[Opening Exercise data section]

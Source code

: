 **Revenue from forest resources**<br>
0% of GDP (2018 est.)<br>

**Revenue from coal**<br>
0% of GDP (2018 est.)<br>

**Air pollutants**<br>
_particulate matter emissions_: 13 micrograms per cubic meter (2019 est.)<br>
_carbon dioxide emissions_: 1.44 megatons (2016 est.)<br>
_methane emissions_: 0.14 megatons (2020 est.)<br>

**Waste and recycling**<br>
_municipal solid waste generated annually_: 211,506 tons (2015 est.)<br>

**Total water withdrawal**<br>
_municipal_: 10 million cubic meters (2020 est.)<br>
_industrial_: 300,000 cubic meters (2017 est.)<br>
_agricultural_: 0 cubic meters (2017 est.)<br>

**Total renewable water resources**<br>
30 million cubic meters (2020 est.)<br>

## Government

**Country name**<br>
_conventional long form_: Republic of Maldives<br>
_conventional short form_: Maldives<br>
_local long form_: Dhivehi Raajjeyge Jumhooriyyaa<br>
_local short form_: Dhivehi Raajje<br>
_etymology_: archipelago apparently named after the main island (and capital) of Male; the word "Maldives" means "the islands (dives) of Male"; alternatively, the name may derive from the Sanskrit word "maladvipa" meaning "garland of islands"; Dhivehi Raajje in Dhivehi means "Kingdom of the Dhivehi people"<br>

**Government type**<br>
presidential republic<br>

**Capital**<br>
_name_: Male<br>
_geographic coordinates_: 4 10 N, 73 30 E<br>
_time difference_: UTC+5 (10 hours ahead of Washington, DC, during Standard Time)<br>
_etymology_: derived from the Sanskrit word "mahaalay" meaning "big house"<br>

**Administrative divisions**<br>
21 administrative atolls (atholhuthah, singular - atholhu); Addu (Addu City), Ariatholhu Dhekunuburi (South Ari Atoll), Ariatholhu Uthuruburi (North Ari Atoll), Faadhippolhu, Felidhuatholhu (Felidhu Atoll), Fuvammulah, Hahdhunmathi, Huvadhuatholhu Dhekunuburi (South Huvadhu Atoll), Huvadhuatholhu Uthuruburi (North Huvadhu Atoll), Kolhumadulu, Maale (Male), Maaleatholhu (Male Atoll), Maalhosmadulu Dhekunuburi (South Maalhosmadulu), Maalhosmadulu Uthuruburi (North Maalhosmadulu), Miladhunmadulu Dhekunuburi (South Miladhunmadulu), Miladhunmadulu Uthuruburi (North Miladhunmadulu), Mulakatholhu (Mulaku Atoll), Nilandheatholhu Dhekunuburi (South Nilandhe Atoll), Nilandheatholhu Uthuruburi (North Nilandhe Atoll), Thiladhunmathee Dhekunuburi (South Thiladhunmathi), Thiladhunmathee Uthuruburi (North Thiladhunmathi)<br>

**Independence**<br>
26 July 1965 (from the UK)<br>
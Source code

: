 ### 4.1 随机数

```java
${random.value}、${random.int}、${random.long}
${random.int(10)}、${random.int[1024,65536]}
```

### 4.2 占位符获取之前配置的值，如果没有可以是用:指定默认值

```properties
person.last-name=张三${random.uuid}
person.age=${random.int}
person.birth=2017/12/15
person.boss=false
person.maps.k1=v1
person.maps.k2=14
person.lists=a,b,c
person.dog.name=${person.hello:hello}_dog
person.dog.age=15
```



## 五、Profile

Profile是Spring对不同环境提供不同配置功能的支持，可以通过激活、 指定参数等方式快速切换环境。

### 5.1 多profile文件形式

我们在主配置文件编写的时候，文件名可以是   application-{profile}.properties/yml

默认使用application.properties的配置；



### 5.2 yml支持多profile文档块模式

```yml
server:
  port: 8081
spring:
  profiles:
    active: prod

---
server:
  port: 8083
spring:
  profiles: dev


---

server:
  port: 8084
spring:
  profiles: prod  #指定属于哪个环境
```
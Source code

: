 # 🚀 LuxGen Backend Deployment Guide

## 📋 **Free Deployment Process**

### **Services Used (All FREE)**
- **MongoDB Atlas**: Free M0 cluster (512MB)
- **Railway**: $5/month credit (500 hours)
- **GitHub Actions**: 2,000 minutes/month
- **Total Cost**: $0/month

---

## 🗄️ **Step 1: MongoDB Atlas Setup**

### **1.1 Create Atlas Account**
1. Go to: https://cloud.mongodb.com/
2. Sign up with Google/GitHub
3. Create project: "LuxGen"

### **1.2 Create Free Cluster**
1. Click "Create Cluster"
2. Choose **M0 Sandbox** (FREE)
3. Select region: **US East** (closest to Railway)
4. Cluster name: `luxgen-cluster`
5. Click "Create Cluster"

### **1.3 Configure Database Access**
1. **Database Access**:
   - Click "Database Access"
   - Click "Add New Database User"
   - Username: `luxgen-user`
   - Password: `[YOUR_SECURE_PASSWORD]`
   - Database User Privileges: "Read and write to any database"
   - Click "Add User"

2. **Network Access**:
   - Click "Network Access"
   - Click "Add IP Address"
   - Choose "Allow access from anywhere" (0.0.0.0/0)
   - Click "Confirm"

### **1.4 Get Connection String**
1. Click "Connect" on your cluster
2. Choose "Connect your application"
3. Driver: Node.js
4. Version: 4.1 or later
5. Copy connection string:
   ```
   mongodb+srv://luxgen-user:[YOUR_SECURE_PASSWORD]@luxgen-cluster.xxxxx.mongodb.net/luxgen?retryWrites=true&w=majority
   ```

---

[Closing Exercise data section]

| Work task |
Repeat the entries above verbatim.

| Answer for the task |
Source code

: **Revenue from forest resources**<br>
0% of GDP (2018 est.)<br>

**Revenue from coal**<br>
0% of GDP (2018 est.)<br>

**Air pollutants**<br>
_particulate matter emissions_: 13 micrograms per cubic meter (2019 est.)<br>
_carbon dioxide emissions_: 1.44 megatons (2016 est.)<br>
_methane emissions_: 0.14 megatons (2020 est.)<br>

**Waste and recycling**<br>
_municipal solid waste generated annually_: 211,506 tons (2015 est.)<br>

**Total water withdrawal**<br>
_municipal_: 10 million cubic meters (2020 est.)<br>
_industrial_: 300,000 cubic meters (2017 est.)<br>
_agricultural_: 0 cubic meters (2017 est.)<br>

**Total renewable water resources**<br>
30 million cubic meters (2020 est.)<br>

## Government

**Country name**<br>
_conventional long form_: Republic of Maldives<br>
_conventional short form_: Maldives<br>
_local long form_: Dhivehi Raajjeyge Jumhooriyyaa<br>
_local short form_: Dhivehi Raajje<br>
_etymology_: archipelago apparently named after the main island (and capital) of Male; the word "Maldives" means "the islands (dives) of Male"; alternatively, the name may derive from the Sanskrit word "maladvipa" meaning "garland of islands"; Dhivehi Raajje in Dhivehi means "Kingdom of the Dhivehi people"<br>

**Government type**<br>
presidential republic<br>

**Capital**<br>
_name_: Male<br>
_geographic coordinates_: 4 10 N, 73 30 E<br>
_time difference_: UTC+5 (10 hours ahead of Washington, DC, during Standard Time)<br>
_etymology_: derived from the Sanskrit word "mahaalay" meaning "big house"<br>

**Administrative divisions**<br>
21 administrative atolls (atholhuthah, singular - atholhu); Addu (Addu City), Ariatholhu Dhekunuburi (South Ari Atoll), Ariatholhu Uthuruburi (North Ari Atoll), Faadhippolhu, Felidhuatholhu (Felidhu Atoll), Fuvammulah, Hahdhunmathi, Huvadhuatholhu Dhekunuburi (South Huvadhu Atoll), Huvadhuatholhu Uthuruburi (North Huvadhu Atoll), Kolhumadulu, Maale (Male), Maaleatholhu (Male Atoll), Maalhosmadulu Dhekunuburi (South Maalhosmadulu), Maalhosmadulu Uthuruburi (North Maalhosmadulu), Miladhunmadulu Dhekunuburi (South Miladhunmadulu), Miladhunmadulu Uthuruburi (North Miladhunmadulu), Mulakatholhu (Mulaku Atoll), Nilandheatholhu Dhekunuburi (South Nilandhe Atoll), Nilandheatholhu Uthuruburi (North Nilandhe Atoll), Thiladhunmathee Dhekunuburi (South Thiladhunmathi), Thiladhunmathee Uthuruburi (North Thiladhunmathi)<br>

**Independence**<br>
26 July 1965 (from the UK)<br>
Source code

: ### 4.1 随机数

```java
${random.value}、${random.int}、${random.long}
${random.int(10)}、${random.int[1024,65536]}
```

### 4.2 占位符获取之前配置的值，如果没有可以是用:指定默认值

```properties
person.last-name=张三${random.uuid}
person.age=${random.int}
person.birth=2017/12/15
person.boss=false
person.maps.k1=v1
person.maps.k2=14
person.lists=a,b,c
person.dog.name=${person.hello:hello}_dog
person.dog.age=15
```



## 五、Profile

Profile是Spring对不同环境提供不同配置功能的支持，可以通过激活、 指定参数等方式快速切换环境。

### 5.1 多profile文件形式

我们在主配置文件编写的时候，文件名可以是   application-{profile}.properties/yml

默认使用application.properties的配置；



### 5.2 yml支持多profile文档块模式

```yml
server:
  port: 8081
spring:
  profiles:
    active: prod

---
server:
  port: 8083
spring:
  profiles: dev


---

server:
  port: 8084
spring:
  profiles: prod  #指定属于哪个环境
```
Source code

: # 🚀 LuxGen Backend Deployment Guide

## 📋 **Free Deployment Process**

### **Services Used (All FREE)**
- **MongoDB Atlas**: Free M0 cluster (512MB)
- **Railway**: $5/month credit (500 hours)
- **GitHub Actions**: 2,000 minutes/month
- **Total Cost**: $0/month

---

## 🗄️ **Step 1: MongoDB Atlas Setup**

### **1.1 Create Atlas Account**
1. Go to: https://cloud.mongodb.com/
2. Sign up with Google/GitHub
3. Create project: "LuxGen"

### **1.2 Create Free Cluster**
1. Click "Create Cluster"
2. Choose **M0 Sandbox** (FREE)
3. Select region: **US East** (closest to Railway)
4. Cluster name: `luxgen-cluster`
5. Click "Create Cluster"

### **1.3 Configure Database Access**
1. **Database Access**:
   - Click "Database Access"
   - Click "Add New Database User"
   - Username: `luxgen-user`
   - Password: `[YOUR_SECURE_PASSWORD]`
   - Database User Privileges: "Read and write to any database"
   - Click "Add User"

2. **Network Access**:
   - Click "Network Access"
   - Click "Add IP Address"
   - Choose "Allow access from anywhere" (0.0.0.0/0)
   - Click "Confirm"

### **1.4 Get Connection String**
1. Click "Connect" on your cluster
2. Choose "Connect your application"
3. Driver: Node.js
4. Version: 4.1 or later
5. Copy connection string:
   ```
   mongodb+srv://luxgen-user:[YOUR_SECURE_PASSWORD]@luxgen-cluster.xxxxx.mongodb.net/luxgen?retryWrites=true&w=majority
   ```

---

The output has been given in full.